Thursday, February 23, 2012
Life is full of tough twists and turns and I've done well to hold my head up, take a deep breath, and carry on knowing that I can make it to the next junction safely.
Yet for some unknown reason something deep within my grey matter mis-fires sending me on a journey that is dark and bleak. I live with this daily.
Lately however I have been working very hard at keeping away from this direction... and without the help from any medical intervention.
There are many reasons to allow myself to fall into misery and sadness, but whose life doesn't include some depressing menace lurking just out of reach willing to bring you down into the darkness? It's not allowing it to happen that separates us all.
Each and every morning I work on positive affirmations while mentally walking through my day.
It was a recent tragedy that was close to home, and the sad loss of a great uncle that I have not seen in years that made me start to seriously think about my time here.
I / We have no control over when, where or how we will die...
We cannot choose how.
We CAN decide how we want to live.
I want to live each moment in the NOW.
I am not going to wish for things I do not have, what I have NOW is perfect.
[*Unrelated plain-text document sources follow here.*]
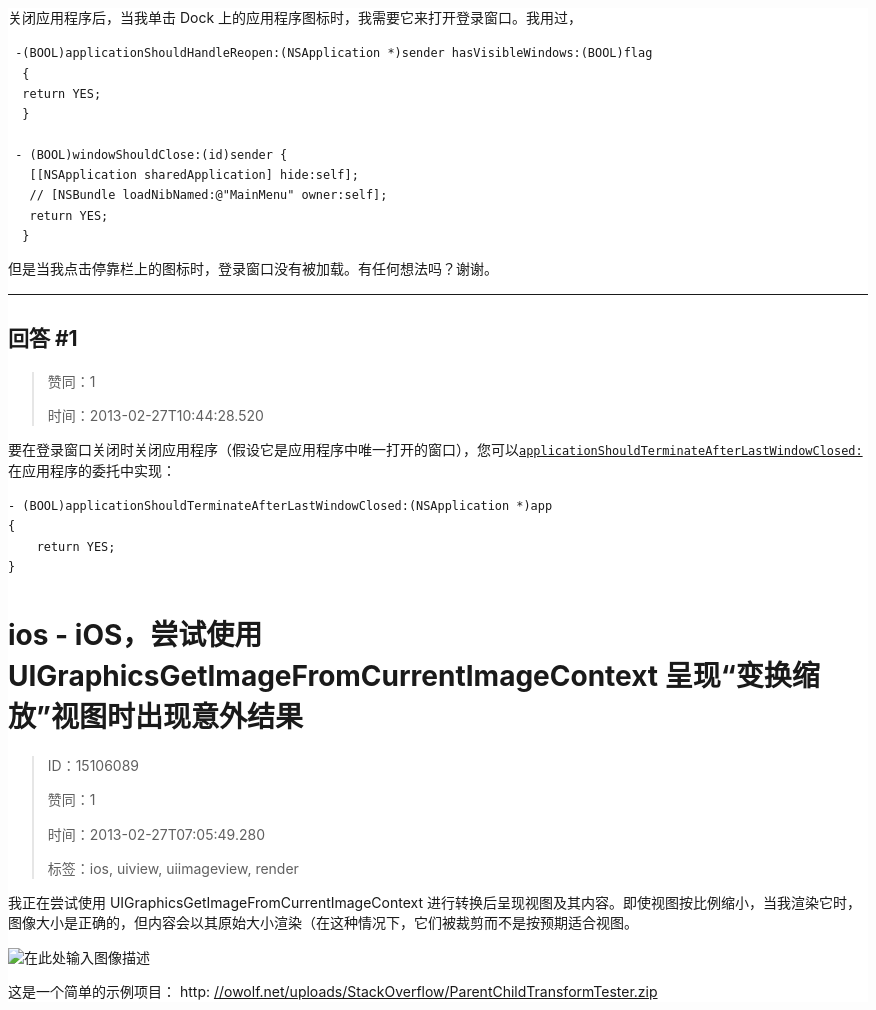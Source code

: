 关闭应用程序后，当我单击 Dock 上的应用程序图标时，我需要它来打开登录窗口。我用过，

```
 -(BOOL)applicationShouldHandleReopen:(NSApplication *)sender hasVisibleWindows:(BOOL)flag
  {
  return YES;
  }

 - (BOOL)windowShouldClose:(id)sender {
   [[NSApplication sharedApplication] hide:self];
   // [NSBundle loadNibNamed:@"MainMenu" owner:self];
   return YES;
  } 
```

但是当我点击停靠栏上的图标时，登录窗口没有被加载。有任何想法吗？谢谢。

* * *

## 回答 #1

> 赞同：1
> 
> 时间：2013-02-27T10:44:28.520

要在登录窗口关闭时关闭应用程序（假设它是应用程序中唯一打开的窗口），您可以[`applicationShouldTerminateAfterLastWindowClosed:`](https://developer.apple.com/library/mac/documentation/Cocoa/Reference/NSApplicationDelegate_Protocol/Reference/Reference.html#//apple_ref/occ/intfm/NSApplicationDelegate/applicationShouldTerminateAfterLastWindowClosed%3a) 在应用程序的委托中实现：

```
- (BOOL)applicationShouldTerminateAfterLastWindowClosed:(NSApplication *)app 
{
    return YES;
} 
```

# ios - iOS，尝试使用 UIGraphicsGetImageFromCurrentImageContext 呈现“变换缩放”视图时出现意外结果

> ID：15106089
> 
> 赞同：1
> 
> 时间：2013-02-27T07:05:49.280
> 
> 标签：ios, uiview, uiimageview, render

我正在尝试使用 UIGraphicsGetImageFromCurrentImageContext 进行转换后呈现视图及其内容。即使视图按比例缩小，当我渲染它时，图像大小是正确的，但内容会以其原始大小渲染（在这种情况下，它们被裁剪而不是按预期适合视图。

![在此处输入图像描述](../Images/6e08b2505cb12c310e6df428a941857f.png)

这是一个简单的示例项目： http: [//owolf.net/uploads/StackOverflow/ParentChildTransformTester.zip](http://owolf.net/uploads/StackOverflow/ParentChildTransformTester.zip)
Right NOW I have family and friends who love me, I will not worry about those who don't, they do not matter.
If I am dealing with my Fibro pain, it is ONLY right now... breath... and cuddle with dogs... it will pass.
And play... like a kid... get outside and make snow angels, go for a walk, watch the sun rise, set or both, take a moon bath... just go out and enjoy what nature gives us for free.
I shall remember the words of a man long since gone....
If you are going through hell, keep going.
~ Winston Churchill
That all said... I'm going outside to play with my fur babies...
Have a wonderful, awesome, delicious kind of day!